Don't forget RFC 5321! But the RFCs are ignored in practice by all popular mail servers. There are email addresses that work in practice that don't comply with the RFCs, and there are email addresses that the RFCs permit that don't work in practice.

(This happens with a lot of standards; sometimes people just ignore them and do their own thing. Something similar has happened with SVGs.)

If you write a formal verification of a syntactical email validator that ensures that all/only RFC-compliant email addresses are valid, you'll have completely wasted your time. Don't do it. Just check for at least one @ sign, and email the address to test it.

(This is a perfect example of the trap of formal verification.)

win311fwg 2 hours ago | parent [-]

> Don't forget RFC 5321!

As long as you don't forget RFC 6531.

> But the RFCs are ignored in practice by all popular mail servers.

While I agree that you can make a compelling case that sending email is the C in CRUD, usually when someone is talking about CRUD they are referring to systems that satisfy all four letters. U violates the spirit of email, and R and D is usually handled independently of the MTA. So what email servers do here is irrelevant. If you go way back up the comment chain you will even see that Postgres was specifically mentioned. Postgres doesn't care what an email server does, but it does care about data consistency.

> Just check for at least one @ sign

That's a valid specification and in practice you are going to want to make that a PBT to ensure that your implementation actually adheres to the specification. You might try testing foo@bar.com, but what about foo\u0040bar.com? Will you think to test it too? Probably not. Will your code handle it correctly? You may be perfect, but when we get out into the general developer population where all kinds of crazy things show up when they start monkeying with your code, the answer is also probably not.

Looking simple isn’t a reason to not use the tools at your disposal, even if many won’t.

> and email the address to test it.

Poor general advice.

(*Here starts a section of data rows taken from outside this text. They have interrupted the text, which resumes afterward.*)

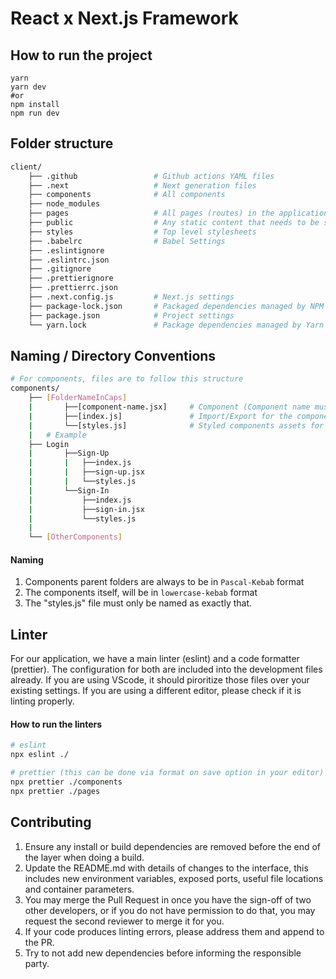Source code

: # React x Next.js Framework

## How to run the project
```
yarn
yarn dev
#or 
npm install
npm run dev
```


## Folder structure

```sh
client/
    ├── .github                 # Github actions YAML files
    ├── .next                   # Next generation files
    ├── components              # All components 
    ├── node_modules
    ├── pages                   # All pages (routes) in the application
    ├── public                  # Any static content that needs to be served
    ├── styles                  # Top level stylesheets
    ├── .babelrc                # Babel Settings
    ├── .eslintignore
    ├── .eslintrc.json
    ├── .gitignore 
    ├── .prettierignore
    ├── .prettierrc.json
    ├── .next.config.js         # Next.js settings
    ├── package-lock.json       # Packaged dependencies managed by NPM
    ├── package.json            # Project settings
    └── yarn.lock               # Package dependencies managed by Yarn
```

## Naming / Directory Conventions
```sh
# For components, files are to follow this structure
components/
    ├── [FolderNameInCaps]
    |       ├──[component-name.jsx]     # Component (Component name must be in lowercase kebab case.)
    |       ├──[index.js]               # Import/Export for the components
    |       └──[styles.js]              # Styled components assets for the specific component
    |   # Example
    ├── Login
    |       ├──Sign-Up
    |       |   ├──index.js
    |       |   ├──sign-up.jsx
    |       |   └──styles.js   
    |       └──Sign-In
    |           ├──index.js
    |           ├──sign-in.jsx
    |           └──styles.js 
    |    
    └── [OtherComponents]
```

#### Naming
1. Components parent folders are always to be in ```Pascal-Kebab``` format
2. The components itself, will be in ```lowercase-kebab``` format
3. The "styles.js" file must only be named as exactly that.


## Linter
For our application, we have a main linter (eslint) and a code formatter (prettier). The configuration for both are included into the development files already. If you are using VScode, it should piroritize those files over your existing settings. If you are using a different editor, please check if it is linting properly.

#### How to run the linters
```sh
# eslint
npx eslint ./

# prettier (this can be done via format on save option in your editor)
npx prettier ./components
npx prettier ./pages
```

## Contributing
1. Ensure any install or build dependencies are removed before the end of the layer when doing a build.
2. Update the README.md with details of changes to the interface, this includes new environment variables, exposed ports, useful file locations and container parameters.
3. You may merge the Pull Request in once you have the sign-off of two other developers, or if you do not have permission to do that, you may request the second reviewer to merge it for you.
4. If your code produces linting errors, please address them and append to the PR.
5. Try to not add new dependencies before informing the responsible party.
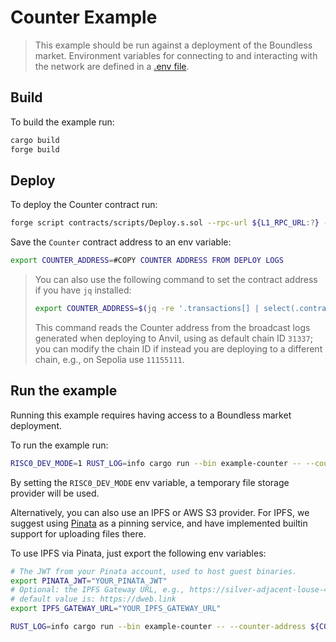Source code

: # Counter Example

> This example should be run against a deployment of the Boundless market.
> Environment variables for connecting to and interacting with the network are defined in a [.env file](../../.env).

## Build

To build the example run:

```bash
cargo build
forge build
```

## Deploy

To deploy the Counter contract run:

```bash
forge script contracts/scripts/Deploy.s.sol --rpc-url ${L1_RPC_URL:?} --broadcast -vv
```

Save the `Counter` contract address to an env variable:

```bash
export COUNTER_ADDRESS=#COPY COUNTER ADDRESS FROM DEPLOY LOGS
```

> You can also use the following command to set the contract address if you have `jq` installed:
>
> ```bash
> export COUNTER_ADDRESS=$(jq -re '.transactions[] | select(.contractName == "Counter") | .contractAddress' ./broadcast/Deploy.s.sol/31337/run-latest.json)
> ```
>
> This command reads the Counter address from the broadcast logs generated when deploying to Anvil, using as default chain ID `31337`;
> you can modify the chain ID if instead you are deploying to a different chain, e.g., on Sepolia use `11155111`.

## Run the example

Running this example requires having access to a Boundless market deployment.

To run the example run:

```bash
RISC0_DEV_MODE=1 RUST_LOG=info cargo run --bin example-counter -- --counter-address ${COUNTER_ADDRESS:?}
```

By setting the `RISC0_DEV_MODE` env variable, a temporary file storage provider will be used.

Alternatively, you can also use an IPFS or AWS S3 provider. For IPFS, we suggest using [Pinata](https://www.pinata.cloud) as a pinning service, and have implemented builtin support for uploading files there.

To use IPFS via Pinata, just export the following env variables:

```bash
# The JWT from your Pinata account, used to host guest binaries.
export PINATA_JWT="YOUR_PINATA_JWT"
# Optional: the IPFS Gateway URL, e.g., https://silver-adjacent-louse-491.mypinata.cloud
# default value is: https://dweb.link
export IPFS_GATEWAY_URL="YOUR_IPFS_GATEWAY_URL"
```

```bash
RUST_LOG=info cargo run --bin example-counter -- --counter-address ${COUNTER_ADDRESS:?}
```

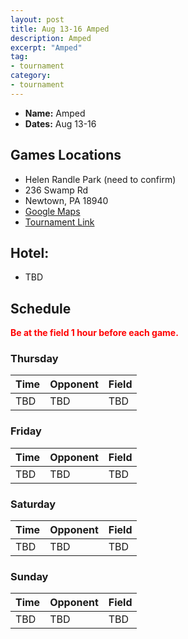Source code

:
 ```yaml
---
layout: post
title: Aug 13-16 Amped
description: Amped
excerpt: "Amped"
tag:
- tournament
category:
- tournament
---
```

* **Name:** Amped
* **Dates:** Aug 13-16

## Games Locations
* Helen Randle Park (need to confirm)
* 236 Swamp Rd
* Newtown, PA 18940
* [Google Maps](https://goo.gl/maps/aMFaibGYmezfACwd8)
* [Tournament Link](http://teamnjsoftball.com/summer-classic/)

## Hotel:
* TBD
  
## Schedule
**<span style="color:red">Be at the field 1 hour before each game.</span>**

### Thursday

| Time     | Opponent       | Field |
|:---      |:---            |:---   |
| TBD      | TBD            |TBD    |

### Friday

| Time     | Opponent       | Field |
|:---      |:---            |:---   |
| TBD      | TBD            |TBD    |

### Saturday

| Time     | Opponent       | Field |
|:---      |:---            |:---   |
| TBD      | TBD            |TBD    |

### Sunday

| Time     | Opponent       | Field |
|:---      |:---            |:---   |
| TBD      | TBD            |TBD    |
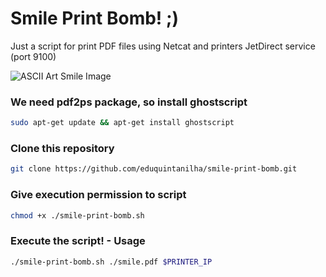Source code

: # Smile Print Bomb!  ;)
Just a script for print PDF files using Netcat and printers JetDirect service (port 9100)


![ASCII Art Smile Image](https://user-images.githubusercontent.com/14018253/140538386-b51e5b81-f574-4a3b-9283-766f83fad5ae.jpg "Smile ASCII Art")


### We need pdf2ps package, so install ghostscript
```bash
sudo apt-get update && apt-get install ghostscript
```
### Clone this repository
```bash
git clone https://github.com/eduquintanilha/smile-print-bomb.git
```
### Give execution permission to script
```bash
chmod +x ./smile-print-bomb.sh
```
### Execute the script! - Usage
```bash
./smile-print-bomb.sh ./smile.pdf $PRINTER_IP
```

That is expressly illegal in some jurisdictions.

Analemma_ 2 hours ago | parent | prev [-]

I'm speaking from painful experience here: if you assume RFC 5322 has anything whatsoever to do with how email addresses actually work in the wild, you're in for a world of hurt. Popular email providers don't give a shit what RFC 5322 says, and you can't either if you want to have any hope of actually sending and receiving mail. Test messages are the only way to validate an email address, period.